More info is available at https://wiki.documentfoundation.org/Libreoffice_and_subversion.

I've modified the python program in Craig McQueen's answer just a bit. Changes include:
Actually checking the return of testZip (according to the docs, it appears that the original program will happily proceed with a corrupt zip file past the checkzip step).
Rewrite the for-loop to check for already-uncompressed files to be a single if-statement.
Here is the new program:
# Note, written for Python 2.6
import sys
import shutil
import zipfile
# Get a single command-line argument containing filename
commandlineFileName = sys.argv[1]
backupFileName = commandlineFileName + ".bak"
inFileName = backupFileName
outFileName = commandlineFileName
checkFilename = commandlineFileName
# Check input file
# First, check it is valid (not corrupted)
checkZipFile = zipfile.ZipFile(checkFilename)
if checkZipFile.testzip() is not None:
raise Exception("Zip file is corrupted")
# Second, check that it's not already uncompressed
if all(f.compress_type==zipfile.ZIP_STORED for f in checkZipFile.infolist()):
raise Exception("File is already uncompressed")
# Copy to "backup" file and use that as the input
shutil.copy(commandlineFileName, backupFileName)
inputZipFile = zipfile.ZipFile(inFileName)
outputZipFile = zipfile.ZipFile(outFileName, "w", zipfile.ZIP_STORED)
# Copy each input file's data to output, making sure it's uncompressed
for fileObject in inputZipFile.infolist():
fileData = inputZipFile.read(fileObject)
outFileObject = fileObject
outFileObject.compress_type = zipfile.ZIP_STORED
outputZipFile.writestr(outFileObject, fileData)

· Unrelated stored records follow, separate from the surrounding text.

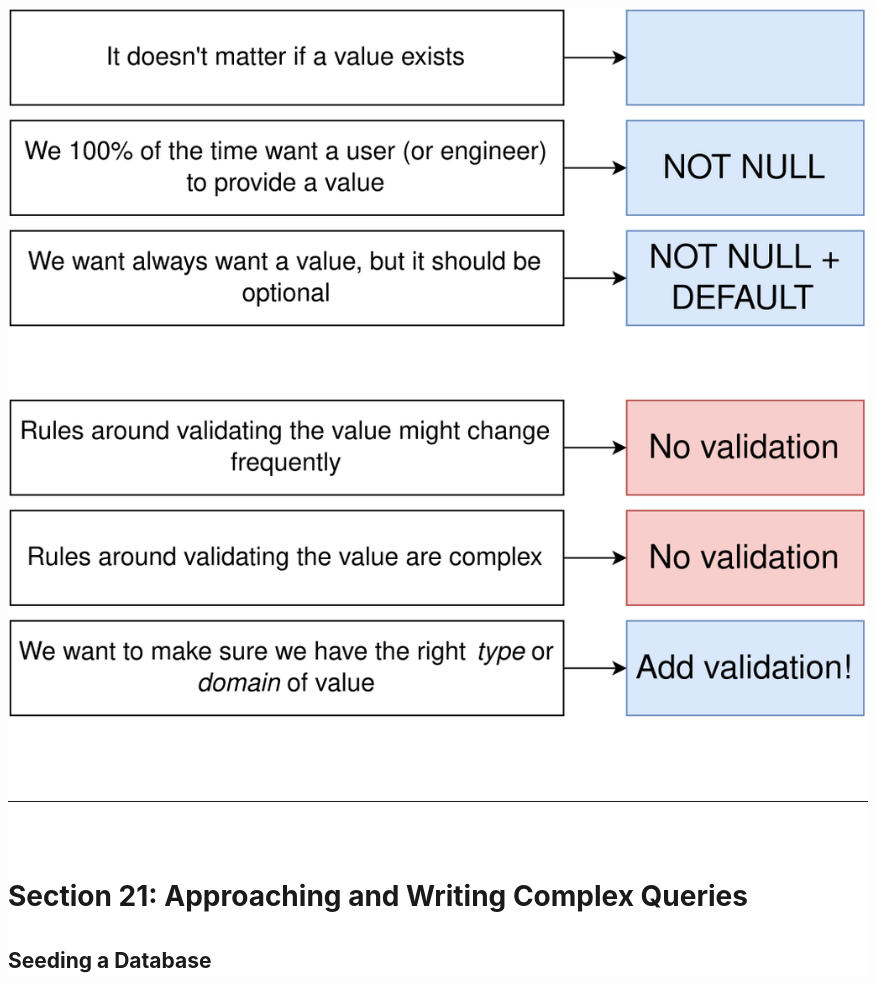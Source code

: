 <div align="center"><img src="./diagrams/20/sql-3.svg" /></div><br/><br/><br/>
<div align="center"><img src="./diagrams/20/sql-4.svg" /></div><br/><br/><br/>

---

<br/>

# Section 21: Approaching and Writing Complex Queries

## Seeding a Database
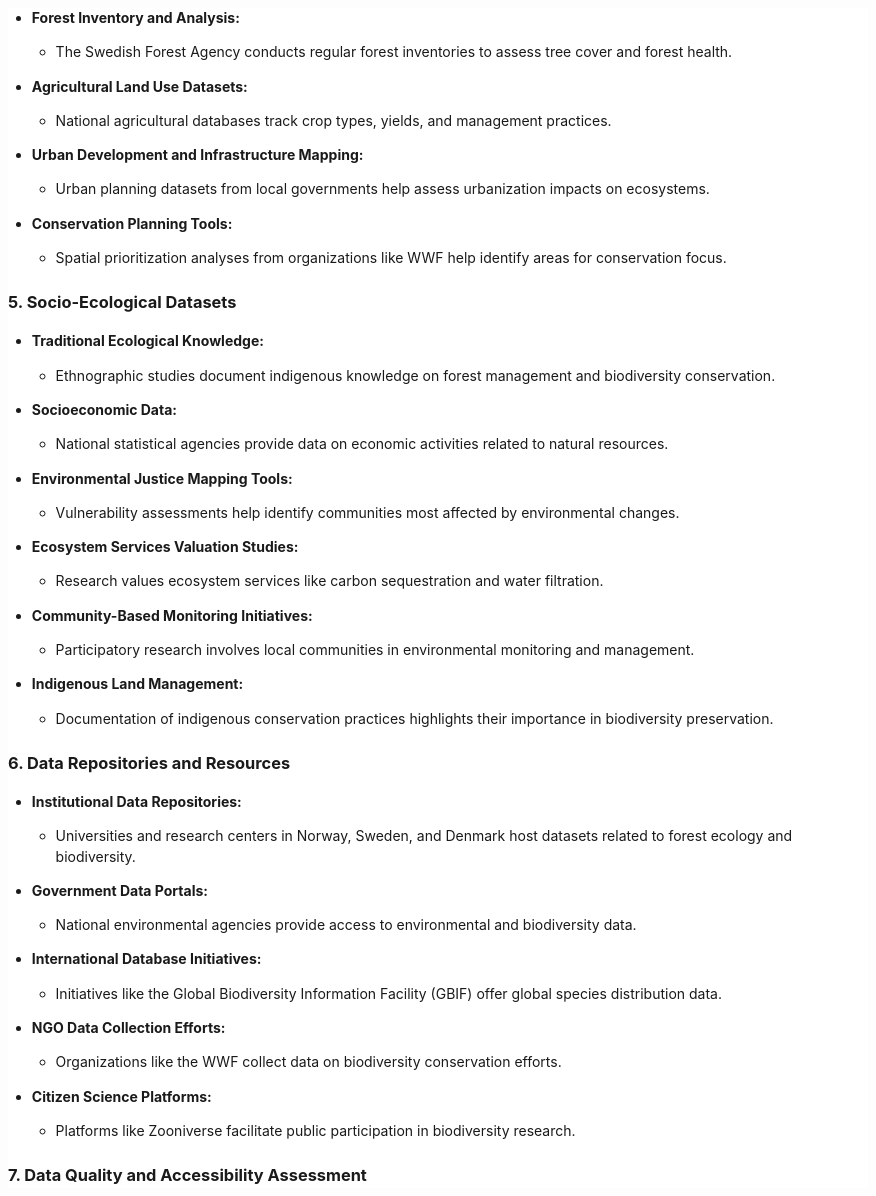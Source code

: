 - **Forest Inventory and Analysis:**
  - The Swedish Forest Agency conducts regular forest inventories to assess tree cover and forest health.
  
- **Agricultural Land Use Datasets:**
  - National agricultural databases track crop types, yields, and management practices.
  
- **Urban Development and Infrastructure Mapping:**
  - Urban planning datasets from local governments help assess urbanization impacts on ecosystems.
  
- **Conservation Planning Tools:**
  - Spatial prioritization analyses from organizations like WWF help identify areas for conservation focus.

### 5. Socio-Ecological Datasets

- **Traditional Ecological Knowledge:**
  - Ethnographic studies document indigenous knowledge on forest management and biodiversity conservation.
  
- **Socioeconomic Data:**
  - National statistical agencies provide data on economic activities related to natural resources.
  
- **Environmental Justice Mapping Tools:**
  - Vulnerability assessments help identify communities most affected by environmental changes.
  
- **Ecosystem Services Valuation Studies:**
  - Research values ecosystem services like carbon sequestration and water filtration.
  
- **Community-Based Monitoring Initiatives:**
  - Participatory research involves local communities in environmental monitoring and management.
  
- **Indigenous Land Management:**
  - Documentation of indigenous conservation practices highlights their importance in biodiversity preservation.

### 6. Data Repositories and Resources

- **Institutional Data Repositories:**
  - Universities and research centers in Norway, Sweden, and Denmark host datasets related to forest ecology and biodiversity.
  
- **Government Data Portals:**
  - National environmental agencies provide access to environmental and biodiversity data.
  
- **International Database Initiatives:**
  - Initiatives like the Global Biodiversity Information Facility (GBIF) offer global species distribution data.
  
- **NGO Data Collection Efforts:**
  - Organizations like the WWF collect data on biodiversity conservation efforts.
  
- **Citizen Science Platforms:**
  - Platforms like Zooniverse facilitate public participation in biodiversity research.

### 7. Data Quality and Accessibility Assessment
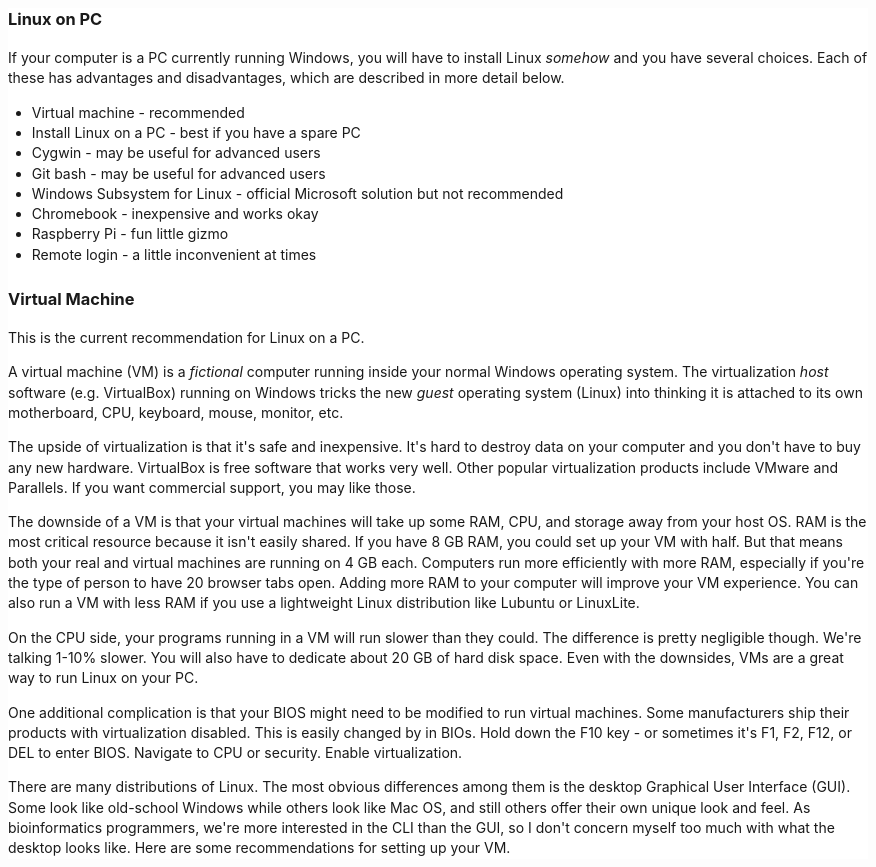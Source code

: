 ### Linux on PC ###

If your computer is a PC currently running Windows, you will have to install
Linux _somehow_ and you have several choices. Each of these has advantages and
disadvantages, which are described in more detail below.

+ Virtual machine - recommended
+ Install Linux on a PC - best if you have a spare PC
+ Cygwin - may be useful for advanced users
+ Git bash - may be useful for advanced users
+ Windows Subsystem for Linux - official Microsoft solution but not recommended
+ Chromebook - inexpensive and works okay
+ Raspberry Pi - fun little gizmo
+ Remote login - a little inconvenient at times

### Virtual Machine ###

This is the current recommendation for Linux on a PC.

A virtual machine (VM) is a _fictional_ computer running inside your normal
Windows operating system. The virtualization _host_ software (e.g. VirtualBox)
running on Windows tricks the new _guest_ operating system (Linux) into
thinking it is attached to its own motherboard, CPU, keyboard, mouse, monitor,
etc.

The upside of virtualization is that it's safe and inexpensive. It's hard to
destroy data on your computer and you don't have to buy any new hardware.
VirtualBox is free software that works very well. Other popular virtualization
products include VMware and Parallels. If you want commercial support, you may
like those.

The downside of a VM is that your virtual machines will take up some RAM, CPU, 
and storage away from your host OS. RAM is the most critical resource because 
it isn't easily shared. If you have 8 GB RAM, you could set up your VM with 
half. But that means both your real and virtual machines are running on 4 GB 
each. Computers run more efficiently with more RAM, especially if you're the 
type of person to have 20 browser tabs open. Adding more RAM to your computer 
will improve your VM experience. You can also run a VM with less RAM if you use 
a lightweight Linux distribution like Lubuntu or LinuxLite.

On the CPU side, your programs running in a VM will run slower than they could.
The difference is pretty negligible though. We're talking 1-10% slower. You
will also have to dedicate about 20 GB of hard disk space. Even with the
downsides, VMs are a great way to run Linux on your PC.

One additional complication is that your BIOS might need to be modified to run 
virtual machines. Some manufacturers ship their products with virtualization 
disabled. This is easily changed by in BIOs. Hold down the F10 key - or 
sometimes it's F1, F2, F12, or DEL to enter BIOS. Navigate to CPU or security. 
Enable virtualization.

There are many distributions of Linux. The most obvious differences among them
is the desktop Graphical User Interface (GUI). Some look like old-school
Windows while others look like Mac OS, and still others offer their own unique
look and feel. As bioinformatics programmers, we're more interested in the CLI
than the GUI, so I don't concern myself too much with what the desktop looks
like. Here are some recommendations for setting up your VM.
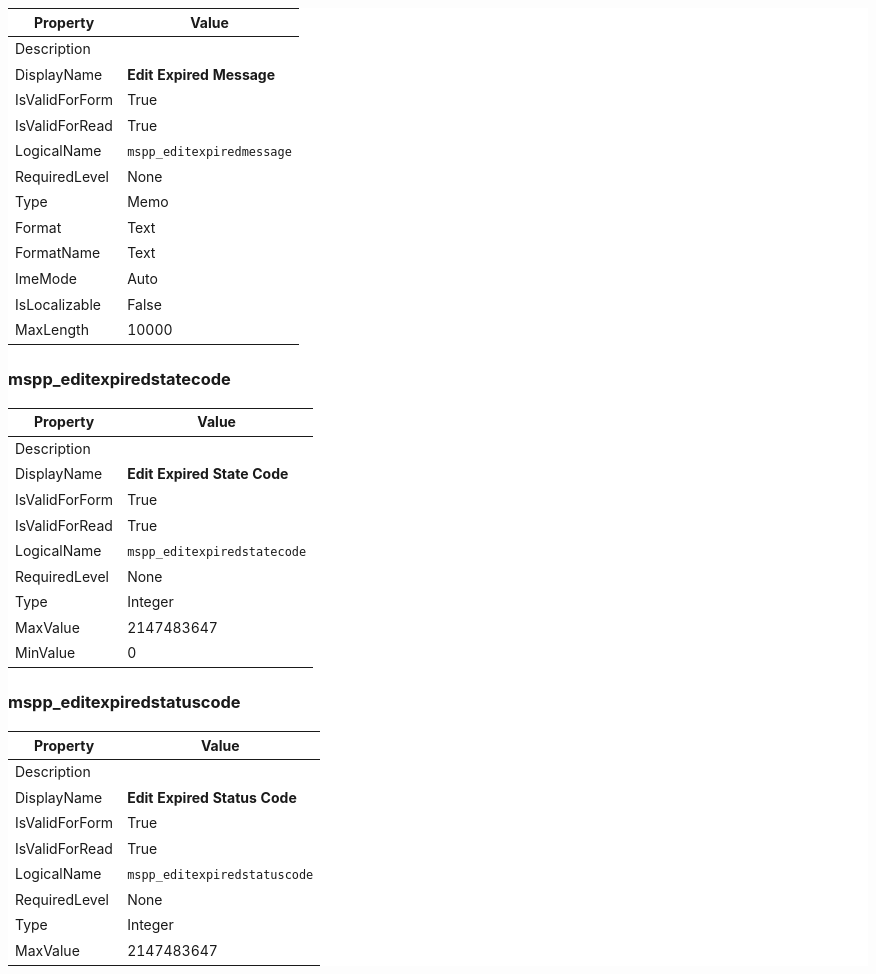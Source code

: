 |Property|Value|
|---|---|
|Description||
|DisplayName|**Edit Expired Message**|
|IsValidForForm|True|
|IsValidForRead|True|
|LogicalName|`mspp_editexpiredmessage`|
|RequiredLevel|None|
|Type|Memo|
|Format|Text|
|FormatName|Text|
|ImeMode|Auto|
|IsLocalizable|False|
|MaxLength|10000|

### <a name="BKMK_mspp_editexpiredstatecode"></a> mspp_editexpiredstatecode

|Property|Value|
|---|---|
|Description||
|DisplayName|**Edit Expired State Code**|
|IsValidForForm|True|
|IsValidForRead|True|
|LogicalName|`mspp_editexpiredstatecode`|
|RequiredLevel|None|
|Type|Integer|
|MaxValue|2147483647|
|MinValue|0|

### <a name="BKMK_mspp_editexpiredstatuscode"></a> mspp_editexpiredstatuscode

|Property|Value|
|---|---|
|Description||
|DisplayName|**Edit Expired Status Code**|
|IsValidForForm|True|
|IsValidForRead|True|
|LogicalName|`mspp_editexpiredstatuscode`|
|RequiredLevel|None|
|Type|Integer|
|MaxValue|2147483647|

Here's another program I stumbled across: store_zippies_uncompressed by Mirko Friedenhagen.
The wiki also shows how to integrate it with Mercurial.

Here is a Python script that I've put together. It's had minimal testing so far. I've done basic testing in Python 2.6. But I prefer the idea of Python in general because it should abort with an exception if any error occurs, whereas a bash script may not.
This first checks that the input file is valid and not already uncompressed. Then it copies the input file to a "backup" file with ".bak" extension. Then it uncompresses the original file, overwriting it.
I'm sure there are things I've overlooked. Please feel free to give feedback.
# Note, written for Python 2.6
import sys
import shutil
import zipfile
# Get a single command-line argument containing filename
commandlineFileName = sys.argv[1]
backupFileName = commandlineFileName + ".bak"
inFileName = backupFileName
outFileName = commandlineFileName
checkFilename = commandlineFileName
# Check input file
# First, check it is valid (not corrupted)
checkZipFile = zipfile.ZipFile(checkFilename)
# Second, check that it's not already uncompressed
isCompressed = False
for fileObject in checkZipFile.infolist():
if fileObject.compress_type != zipfile.ZIP_STORED:
isCompressed = True
if isCompressed == False:
raise Exception("File is already uncompressed")
# Copy to "backup" file and use that as the input
shutil.copy(commandlineFileName, backupFileName)
inputZipFile = zipfile.ZipFile(inFileName)
outputZipFile = zipfile.ZipFile(outFileName, "w", zipfile.ZIP_STORED)
# Copy each input file's data to output, making sure it's uncompressed
for fileObject in inputZipFile.infolist():
fileData = inputZipFile.read(fileObject)
outFileObject = fileObject
outFileObject.compress_type = zipfile.ZIP_STORED
outputZipFile.writestr(outFileObject, fileData)
This is in a Mercurial repository in BitBucket.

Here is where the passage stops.